Where the data below begins, start retyping exactly, and end on the line with "Du måste också", which is included; no picture goes in.

(Beginning of Data extracts)

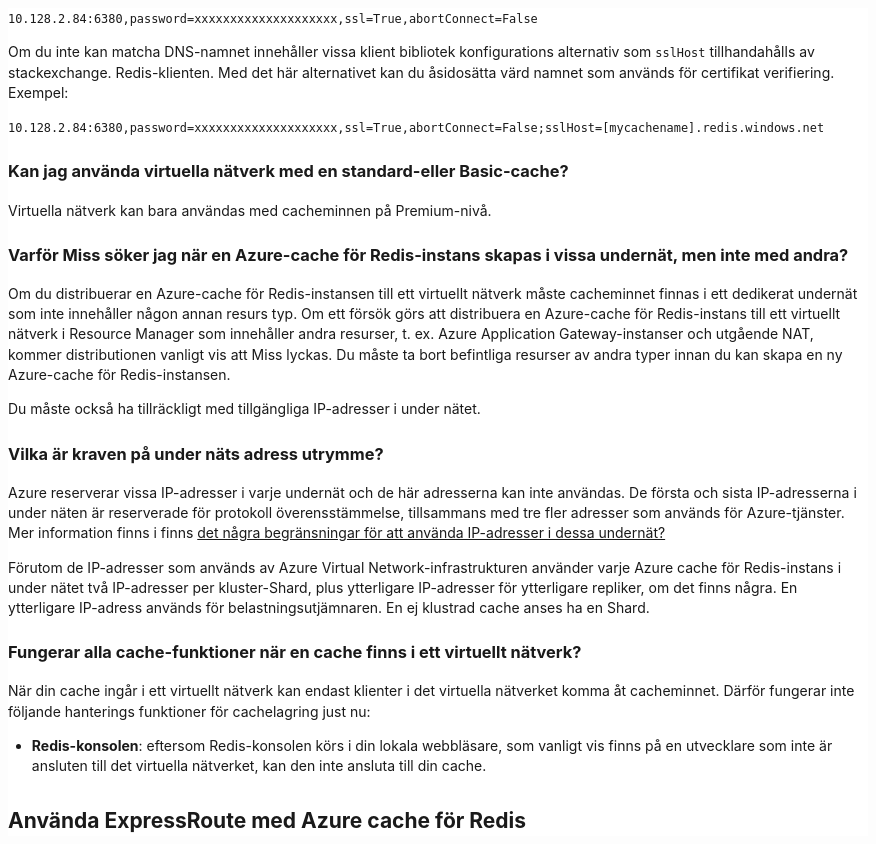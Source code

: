 `10.128.2.84:6380,password=xxxxxxxxxxxxxxxxxxxx,ssl=True,abortConnect=False`

Om du inte kan matcha DNS-namnet innehåller vissa klient bibliotek konfigurations alternativ som `sslHost` tillhandahålls av stackexchange. Redis-klienten. Med det här alternativet kan du åsidosätta värd namnet som används för certifikat verifiering. Exempel:

`10.128.2.84:6380,password=xxxxxxxxxxxxxxxxxxxx,ssl=True,abortConnect=False;sslHost=[mycachename].redis.windows.net`

### <a name="can-i-use-virtual-networks-with-a-standard-or-basic-cache"></a>Kan jag använda virtuella nätverk med en standard-eller Basic-cache?

Virtuella nätverk kan bara användas med cacheminnen på Premium-nivå.

### <a name="why-does-creating-an-azure-cache-for-redis-instance-fail-in-some-subnets-but-not-others"></a>Varför Miss söker jag när en Azure-cache för Redis-instans skapas i vissa undernät, men inte med andra?

Om du distribuerar en Azure-cache för Redis-instansen till ett virtuellt nätverk måste cacheminnet finnas i ett dedikerat undernät som inte innehåller någon annan resurs typ. Om ett försök görs att distribuera en Azure-cache för Redis-instans till ett virtuellt nätverk i Resource Manager som innehåller andra resurser, t. ex. Azure Application Gateway-instanser och utgående NAT, kommer distributionen vanligt vis att Miss lyckas. Du måste ta bort befintliga resurser av andra typer innan du kan skapa en ny Azure-cache för Redis-instansen.

Du måste också ha tillräckligt med tillgängliga IP-adresser i under nätet.

### <a name="what-are-the-subnet-address-space-requirements"></a>Vilka är kraven på under näts adress utrymme?

Azure reserverar vissa IP-adresser i varje undernät och de här adresserna kan inte användas. De första och sista IP-adresserna i under näten är reserverade för protokoll överensstämmelse, tillsammans med tre fler adresser som används för Azure-tjänster. Mer information finns i finns [det några begränsningar för att använda IP-adresser i dessa undernät?](../virtual-network/virtual-networks-faq.md#are-there-any-restrictions-on-using-ip-addresses-within-these-subnets)

Förutom de IP-adresser som används av Azure Virtual Network-infrastrukturen använder varje Azure cache för Redis-instans i under nätet två IP-adresser per kluster-Shard, plus ytterligare IP-adresser för ytterligare repliker, om det finns några. En ytterligare IP-adress används för belastningsutjämnaren. En ej klustrad cache anses ha en Shard.

### <a name="do-all-cache-features-work-when-a-cache-is-hosted-in-a-virtual-network"></a>Fungerar alla cache-funktioner när en cache finns i ett virtuellt nätverk?

När din cache ingår i ett virtuellt nätverk kan endast klienter i det virtuella nätverket komma åt cacheminnet. Därför fungerar inte följande hanterings funktioner för cachelagring just nu:

* **Redis-konsolen**: eftersom Redis-konsolen körs i din lokala webbläsare, som vanligt vis finns på en utvecklare som inte är ansluten till det virtuella nätverket, kan den inte ansluta till din cache.

## <a name="use-expressroute-with-azure-cache-for-redis"></a>Använda ExpressRoute med Azure cache för Redis


[redis-cache-vnet]: ./media/cache-how-to-premium-vnet/redis-cache-vnet.png
[redis-cache-vnet-ip]: ./media/cache-how-to-premium-vnet/redis-cache-vnet-ip.png
[redis-cache-vnet-info]: ./media/cache-how-to-premium-vnet/redis-cache-vnet-info.png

(End of Data extracts)

**Exercise answer:**
Source code

: `10.128.2.84:6380,password=xxxxxxxxxxxxxxxxxxxx,ssl=True,abortConnect=False`

Om du inte kan matcha DNS-namnet innehåller vissa klient bibliotek konfigurations alternativ som `sslHost` tillhandahålls av stackexchange. Redis-klienten. Med det här alternativet kan du åsidosätta värd namnet som används för certifikat verifiering. Exempel:

`10.128.2.84:6380,password=xxxxxxxxxxxxxxxxxxxx,ssl=True,abortConnect=False;sslHost=[mycachename].redis.windows.net`

### <a name="can-i-use-virtual-networks-with-a-standard-or-basic-cache"></a>Kan jag använda virtuella nätverk med en standard-eller Basic-cache?

Virtuella nätverk kan bara användas med cacheminnen på Premium-nivå.

### <a name="why-does-creating-an-azure-cache-for-redis-instance-fail-in-some-subnets-but-not-others"></a>Varför Miss söker jag när en Azure-cache för Redis-instans skapas i vissa undernät, men inte med andra?

Om du distribuerar en Azure-cache för Redis-instansen till ett virtuellt nätverk måste cacheminnet finnas i ett dedikerat undernät som inte innehåller någon annan resurs typ. Om ett försök görs att distribuera en Azure-cache för Redis-instans till ett virtuellt nätverk i Resource Manager som innehåller andra resurser, t. ex. Azure Application Gateway-instanser och utgående NAT, kommer distributionen vanligt vis att Miss lyckas. Du måste ta bort befintliga resurser av andra typer innan du kan skapa en ny Azure-cache för Redis-instansen.

Du måste också ha tillräckligt med tillgängliga IP-adresser i under nätet.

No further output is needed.